%%

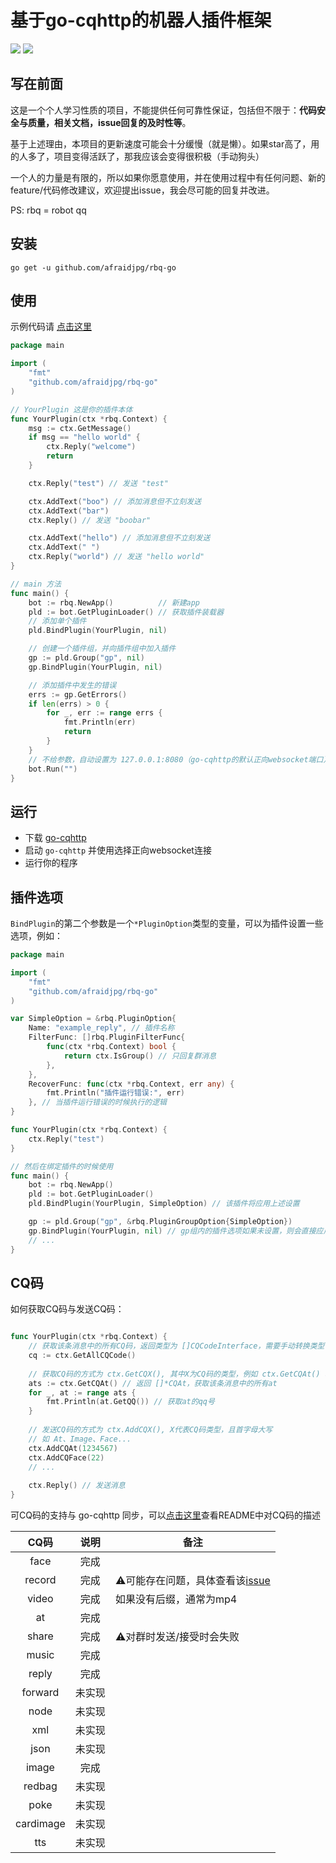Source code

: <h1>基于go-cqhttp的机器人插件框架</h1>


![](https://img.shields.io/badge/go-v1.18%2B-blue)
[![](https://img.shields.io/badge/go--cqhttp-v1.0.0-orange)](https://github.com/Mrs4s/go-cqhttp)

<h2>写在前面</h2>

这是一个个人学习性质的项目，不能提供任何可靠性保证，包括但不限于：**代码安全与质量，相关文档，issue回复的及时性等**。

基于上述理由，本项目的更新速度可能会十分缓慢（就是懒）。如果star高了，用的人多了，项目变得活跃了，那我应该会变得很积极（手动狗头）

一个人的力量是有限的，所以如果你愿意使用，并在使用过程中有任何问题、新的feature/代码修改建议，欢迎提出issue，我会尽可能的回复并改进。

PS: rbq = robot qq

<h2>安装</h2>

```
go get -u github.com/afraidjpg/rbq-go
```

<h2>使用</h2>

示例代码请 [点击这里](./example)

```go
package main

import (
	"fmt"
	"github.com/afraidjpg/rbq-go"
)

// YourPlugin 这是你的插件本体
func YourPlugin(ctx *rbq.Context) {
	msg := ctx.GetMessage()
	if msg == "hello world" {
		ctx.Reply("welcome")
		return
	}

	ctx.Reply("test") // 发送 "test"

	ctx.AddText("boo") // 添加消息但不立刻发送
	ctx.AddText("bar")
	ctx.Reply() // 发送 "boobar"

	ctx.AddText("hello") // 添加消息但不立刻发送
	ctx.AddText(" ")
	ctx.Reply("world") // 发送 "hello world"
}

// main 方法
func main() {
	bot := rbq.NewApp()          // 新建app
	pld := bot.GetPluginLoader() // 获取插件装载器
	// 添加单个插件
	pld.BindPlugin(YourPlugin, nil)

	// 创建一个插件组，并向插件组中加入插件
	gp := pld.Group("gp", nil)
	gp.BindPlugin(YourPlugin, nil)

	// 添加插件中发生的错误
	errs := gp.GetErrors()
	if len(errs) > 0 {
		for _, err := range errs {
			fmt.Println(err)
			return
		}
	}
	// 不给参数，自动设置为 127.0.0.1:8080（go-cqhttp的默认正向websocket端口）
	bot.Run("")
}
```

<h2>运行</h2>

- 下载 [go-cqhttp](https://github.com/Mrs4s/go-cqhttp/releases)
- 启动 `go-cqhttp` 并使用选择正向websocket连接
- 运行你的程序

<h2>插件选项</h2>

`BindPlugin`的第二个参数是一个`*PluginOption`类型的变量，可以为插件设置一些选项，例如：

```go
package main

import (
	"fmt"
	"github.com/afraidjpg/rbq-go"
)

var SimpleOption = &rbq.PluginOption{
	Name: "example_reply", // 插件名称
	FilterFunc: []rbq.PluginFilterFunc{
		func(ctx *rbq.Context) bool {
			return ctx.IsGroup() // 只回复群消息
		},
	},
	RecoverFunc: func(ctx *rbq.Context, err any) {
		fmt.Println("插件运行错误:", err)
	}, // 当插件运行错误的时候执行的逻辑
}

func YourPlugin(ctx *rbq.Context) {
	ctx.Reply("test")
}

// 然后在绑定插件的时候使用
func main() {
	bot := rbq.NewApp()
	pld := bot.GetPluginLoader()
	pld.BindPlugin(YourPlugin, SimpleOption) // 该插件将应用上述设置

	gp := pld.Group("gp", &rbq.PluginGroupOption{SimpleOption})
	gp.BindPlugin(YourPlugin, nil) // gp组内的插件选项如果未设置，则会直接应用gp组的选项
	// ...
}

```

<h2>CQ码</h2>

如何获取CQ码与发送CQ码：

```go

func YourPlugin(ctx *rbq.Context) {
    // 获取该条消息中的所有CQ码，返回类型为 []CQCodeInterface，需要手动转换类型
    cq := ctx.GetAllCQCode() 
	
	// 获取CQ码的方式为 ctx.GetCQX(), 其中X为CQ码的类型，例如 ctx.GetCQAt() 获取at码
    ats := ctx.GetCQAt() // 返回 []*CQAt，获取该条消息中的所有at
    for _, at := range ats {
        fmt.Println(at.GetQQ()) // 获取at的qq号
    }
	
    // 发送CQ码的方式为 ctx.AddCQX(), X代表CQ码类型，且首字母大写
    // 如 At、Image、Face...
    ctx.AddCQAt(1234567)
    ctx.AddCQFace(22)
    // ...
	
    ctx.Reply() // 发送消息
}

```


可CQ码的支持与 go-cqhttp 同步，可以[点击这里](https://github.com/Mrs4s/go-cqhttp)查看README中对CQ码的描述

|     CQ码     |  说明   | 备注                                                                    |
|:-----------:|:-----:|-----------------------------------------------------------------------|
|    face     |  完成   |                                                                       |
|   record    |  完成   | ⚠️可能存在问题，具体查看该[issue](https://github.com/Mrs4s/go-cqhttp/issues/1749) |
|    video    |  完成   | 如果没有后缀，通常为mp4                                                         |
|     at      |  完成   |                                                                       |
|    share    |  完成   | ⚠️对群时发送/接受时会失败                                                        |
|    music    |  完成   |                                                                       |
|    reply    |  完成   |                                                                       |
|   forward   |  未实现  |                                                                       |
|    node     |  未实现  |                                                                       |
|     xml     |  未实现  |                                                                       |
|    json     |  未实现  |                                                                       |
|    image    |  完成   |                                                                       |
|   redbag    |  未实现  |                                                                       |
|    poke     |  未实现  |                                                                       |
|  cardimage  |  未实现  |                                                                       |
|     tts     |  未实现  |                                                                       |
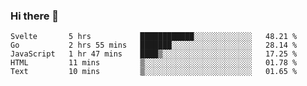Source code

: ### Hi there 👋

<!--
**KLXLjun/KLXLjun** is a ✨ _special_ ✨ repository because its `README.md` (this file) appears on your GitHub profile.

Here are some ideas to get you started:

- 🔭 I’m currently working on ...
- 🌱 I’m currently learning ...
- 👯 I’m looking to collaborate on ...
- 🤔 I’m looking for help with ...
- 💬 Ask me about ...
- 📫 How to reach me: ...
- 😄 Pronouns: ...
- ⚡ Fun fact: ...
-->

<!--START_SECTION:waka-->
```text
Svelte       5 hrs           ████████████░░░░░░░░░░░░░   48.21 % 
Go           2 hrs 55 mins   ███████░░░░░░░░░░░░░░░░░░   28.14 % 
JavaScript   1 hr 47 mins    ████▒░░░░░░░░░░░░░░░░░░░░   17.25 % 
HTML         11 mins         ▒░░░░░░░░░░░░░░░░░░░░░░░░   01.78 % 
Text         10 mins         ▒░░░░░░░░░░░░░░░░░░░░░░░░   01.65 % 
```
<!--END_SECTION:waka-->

%%
%%

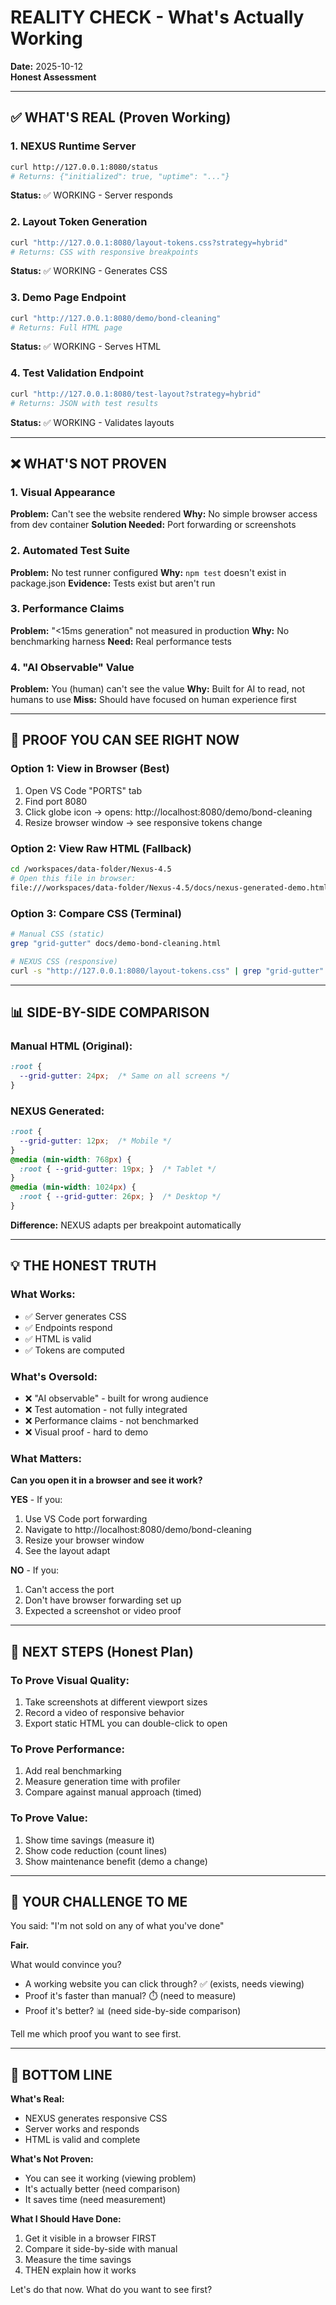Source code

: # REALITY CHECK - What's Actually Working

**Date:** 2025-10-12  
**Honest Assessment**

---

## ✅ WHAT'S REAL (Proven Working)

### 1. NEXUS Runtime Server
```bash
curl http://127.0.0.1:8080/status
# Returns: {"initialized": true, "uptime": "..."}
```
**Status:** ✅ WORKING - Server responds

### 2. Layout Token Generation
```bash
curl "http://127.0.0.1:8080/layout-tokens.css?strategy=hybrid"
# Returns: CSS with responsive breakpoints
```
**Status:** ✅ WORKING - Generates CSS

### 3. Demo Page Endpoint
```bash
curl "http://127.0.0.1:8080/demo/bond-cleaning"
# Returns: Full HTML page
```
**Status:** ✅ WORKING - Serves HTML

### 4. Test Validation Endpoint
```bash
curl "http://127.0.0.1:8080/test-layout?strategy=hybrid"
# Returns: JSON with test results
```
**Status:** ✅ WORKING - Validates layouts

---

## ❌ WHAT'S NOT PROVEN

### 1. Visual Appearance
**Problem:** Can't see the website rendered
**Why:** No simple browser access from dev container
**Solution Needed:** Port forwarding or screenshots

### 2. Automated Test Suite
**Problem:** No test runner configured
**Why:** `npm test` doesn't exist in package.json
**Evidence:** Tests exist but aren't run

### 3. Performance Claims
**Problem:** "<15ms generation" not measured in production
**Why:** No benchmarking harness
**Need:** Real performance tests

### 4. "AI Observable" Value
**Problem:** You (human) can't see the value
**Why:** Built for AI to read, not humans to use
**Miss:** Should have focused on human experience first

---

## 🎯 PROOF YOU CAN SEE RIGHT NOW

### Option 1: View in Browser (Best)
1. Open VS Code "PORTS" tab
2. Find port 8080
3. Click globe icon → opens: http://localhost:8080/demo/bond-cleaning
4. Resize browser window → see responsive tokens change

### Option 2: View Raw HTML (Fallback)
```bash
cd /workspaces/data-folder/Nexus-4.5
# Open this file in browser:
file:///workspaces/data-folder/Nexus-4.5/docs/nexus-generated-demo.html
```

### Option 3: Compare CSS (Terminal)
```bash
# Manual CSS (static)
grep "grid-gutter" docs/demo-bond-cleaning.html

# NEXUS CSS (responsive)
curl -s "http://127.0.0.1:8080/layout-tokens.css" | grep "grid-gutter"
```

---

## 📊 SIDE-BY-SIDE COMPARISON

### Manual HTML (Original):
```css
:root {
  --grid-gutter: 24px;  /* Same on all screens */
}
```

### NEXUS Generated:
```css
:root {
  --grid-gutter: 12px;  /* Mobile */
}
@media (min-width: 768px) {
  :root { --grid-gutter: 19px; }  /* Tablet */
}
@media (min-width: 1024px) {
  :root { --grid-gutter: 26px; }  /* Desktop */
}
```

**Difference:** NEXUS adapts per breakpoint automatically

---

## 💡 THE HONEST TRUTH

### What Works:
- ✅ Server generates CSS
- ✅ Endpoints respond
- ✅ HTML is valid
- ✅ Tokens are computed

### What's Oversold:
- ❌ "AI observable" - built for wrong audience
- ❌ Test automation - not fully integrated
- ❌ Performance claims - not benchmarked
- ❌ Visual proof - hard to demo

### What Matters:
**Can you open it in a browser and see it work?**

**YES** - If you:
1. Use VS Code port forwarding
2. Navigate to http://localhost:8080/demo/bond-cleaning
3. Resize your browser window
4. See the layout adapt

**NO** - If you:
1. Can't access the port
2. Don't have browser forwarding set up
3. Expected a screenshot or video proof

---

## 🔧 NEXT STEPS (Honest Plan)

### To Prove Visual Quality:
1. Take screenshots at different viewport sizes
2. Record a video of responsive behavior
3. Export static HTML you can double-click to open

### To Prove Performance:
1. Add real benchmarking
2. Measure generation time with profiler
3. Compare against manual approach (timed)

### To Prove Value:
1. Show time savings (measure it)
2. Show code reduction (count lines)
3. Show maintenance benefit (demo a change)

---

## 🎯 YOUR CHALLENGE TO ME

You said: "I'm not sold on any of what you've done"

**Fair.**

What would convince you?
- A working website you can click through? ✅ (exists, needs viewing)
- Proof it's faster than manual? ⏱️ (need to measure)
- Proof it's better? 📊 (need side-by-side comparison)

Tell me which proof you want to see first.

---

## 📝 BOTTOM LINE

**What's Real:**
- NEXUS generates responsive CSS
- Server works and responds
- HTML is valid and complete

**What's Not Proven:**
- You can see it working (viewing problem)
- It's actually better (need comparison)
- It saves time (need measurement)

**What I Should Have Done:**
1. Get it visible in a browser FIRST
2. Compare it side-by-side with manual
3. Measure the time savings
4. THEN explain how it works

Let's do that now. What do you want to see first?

%%

Find the lines above that contain "Visual" and report their number, without comment.

3